Irlandia doświadczyła bezprecedensowego poziomu imigracji w roku poprzedzającym kwiecień 2024 roku, przy wzroście liczby ludności o 98 700. Oznacza to dodatnią migrację netto sięgającą 79 300 - czyli do Irlandii przybyło więcej osób niż wyjechało.
Fox News podał również, że liczba napadów wzrosła o 18 procent, a przestępstw z użyciem przemocy o 10. Przytoczone przez Fox News statystyki dotyczące przestępczości są jednak mylące, ponieważ irlandzki urząd statystyczny nie klasyfikuje przestępstw pod ogólnymi kategoriami "napadów" czy "przestępstw z użyciem przemocy".
Dokładniejsza weryfikacja pokazuje, że wskaźnik 18 procent cytowany przez Fox odnosi się do wzrostu liczby "napadów, wymuszeń i porwań" między pierwszym kwartałem 2023 a pierwszym kwartałem 2024 roku. Z kolei 10 procent dotyczy wzrostu "przestępstw z użyciem broni i materiałów wybuchowych".
Program pomija jednak fakt, że liczba pozostałych przestępstw spadła w tym samym okresie. Zabójstwa zmniejszyły się o 8 procent, a przestępstwa seksualne o 12 procent.
Jak dezinformacja napędza przestępstwa z nienawiści w Irlandii
Latem w Irlandii doszło do serii brutalnych ataków wymierzonych głównie w migrantów z Azji Południowej.
"Seria nagłośnionych, bardzo brutalnych ataków wymierzonych w członków społeczności indyjskiej w Irlandii wywołała strach. Wiele ataków zostało zainicjowanych przez dezinformację i manipulację, na przykład poprzez kłamstwa rozpowszechniane na temat przestępczości" - powiedziała Euronews Teresa Buczkowska, dyrektor generalna Immigrant Council of Ireland.

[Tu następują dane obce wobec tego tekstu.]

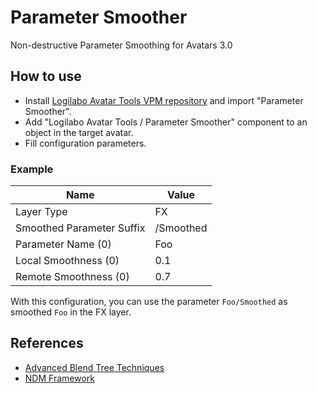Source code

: # Parameter Smoother

Non-destructive Parameter Smoothing for Avatars 3.0

## How to use
- Install [Logilabo Avatar Tools VPM repository](https://vpm.logilabo.dev) and import "Parameter Smoother".
- Add "Logilabo Avatar Tools / Parameter Smoother" component to an object in the target avatar.
- Fill configuration parameters.

### Example
| Name                      | Value     |
|---------------------------|-----------|
| Layer Type                | FX        |
| Smoothed Parameter Suffix | /Smoothed |
| Parameter Name (0)        | Foo       |
| Local Smoothness (0)      | 0.1       |
| Remote Smoothness (0)     | 0.7       |

With this configuration, you can use the parameter `Foo/Smoothed` as smoothed `Foo` in the FX layer.

## References
- [Advanced Blend Tree Techniques](https://notes.sleightly.dev/advanced-blendtrees/)
- [NDM Framework](https://ndmf.nadena.dev/)

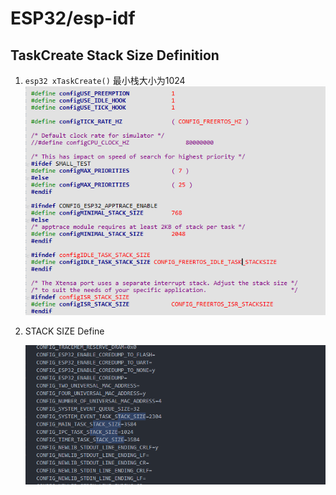 # ESP32/esp-idf

## TaskCreate Stack Size Definition

1. `esp32 xTaskCreate()` 最小栈大小为1024![configMINIMAL_STACK_SIZE_define_in_code](image/configMINIMAL_STACK_SIZE_define_in_code.png)

2. STACK SIZE Define

   ![stack_size_define_in_sdkconfig](image/stack_size_define_in_sdkconfig.png)

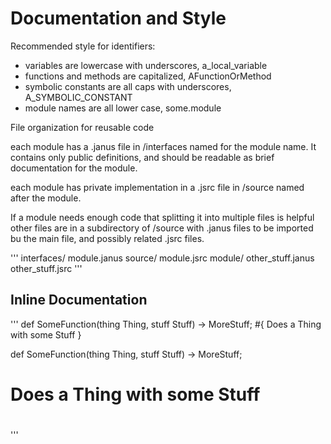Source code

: 
# Documentation and Style


Recommended style for identifiers:

* variables are lowercase with underscores, a_local_variable
* functions and methods are capitalized, AFunctionOrMethod
* symbolic constants are all caps with underscores, A_SYMBOLIC_CONSTANT
* module names are all lower case, some.module

File organization for reusable code

each module has a .janus file in /interfaces named for the module name.
It contains only public definitions, and should be readable as brief
documentation for the module.

each module has private implementation in a .jsrc file in /source named after
the module.

If a module needs enough code that splitting it into multiple files is helpful
other files are in a subdirectory of /source with .janus files to be imported
bu the main file, and possibly related .jsrc files.

'''
interfaces/
	module.janus
source/
	module.jsrc
	module/
		other_stuff.janus
		other_stuff.jsrc
'''


## Inline Documentation

'''
def SomeFunction(thing Thing, stuff Stuff) -> MoreStuff;
#{
 Does a Thing with some Stuff
 }


def SomeFunction(thing Thing, stuff Stuff) -> MoreStuff;
#
# Does a Thing with some Stuff
#

'''

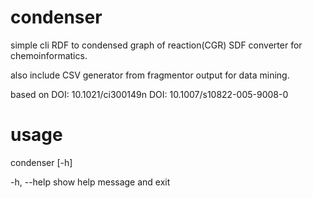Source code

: condenser
=========

simple cli RDF to condensed graph of reaction(CGR) SDF converter for chemoinformatics.

also include CSV generator from fragmentor output for data mining.

based on
DOI: 10.1021/ci300149n
DOI: 10.1007/s10822-005-9008-0

usage
=====
condenser [-h]

  -h, --help            show help message and exit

19 lipca Hindus został zaatakowany przez grupę mężczyzn w południowo-zachodnim Dublinie, którzy pobili go i oskarżyli o niewłaściwe zachowanie wobec dzieci.
Chociaż irlandzkie władze uznały zarzuty za bezpodstawne, nagranie z incydentu rozprzestrzeniło się w sieci. RTE podaje, że wideo stało się popularne dzięki kontom antyimigracyjnym, które je udostępniały
W rezultacie ambasada Indii wydała ostrzeżenie bezpieczeństwa dla swoich obywateli, wskazując na "wzrost przypadków fizycznych ataków na obywateli Indii w Irlandii".
"Wszystko zmieniło się po zamieszkach w Dublinie w 2023 roku, gdy w centrum miasta doszło do masowej przemocy wobec migrantów. To był punkt wyjścia dla przemocy fizycznej, którą obserwujemy dzisiaj" - powiedziała Buczkowska.
"Zmieniająca się narracja w polityce i fałszywe zarzuty, że migranci zwiększają przestępczość, przenikają do codziennych rozmów. To niepokojący trend" - dodała.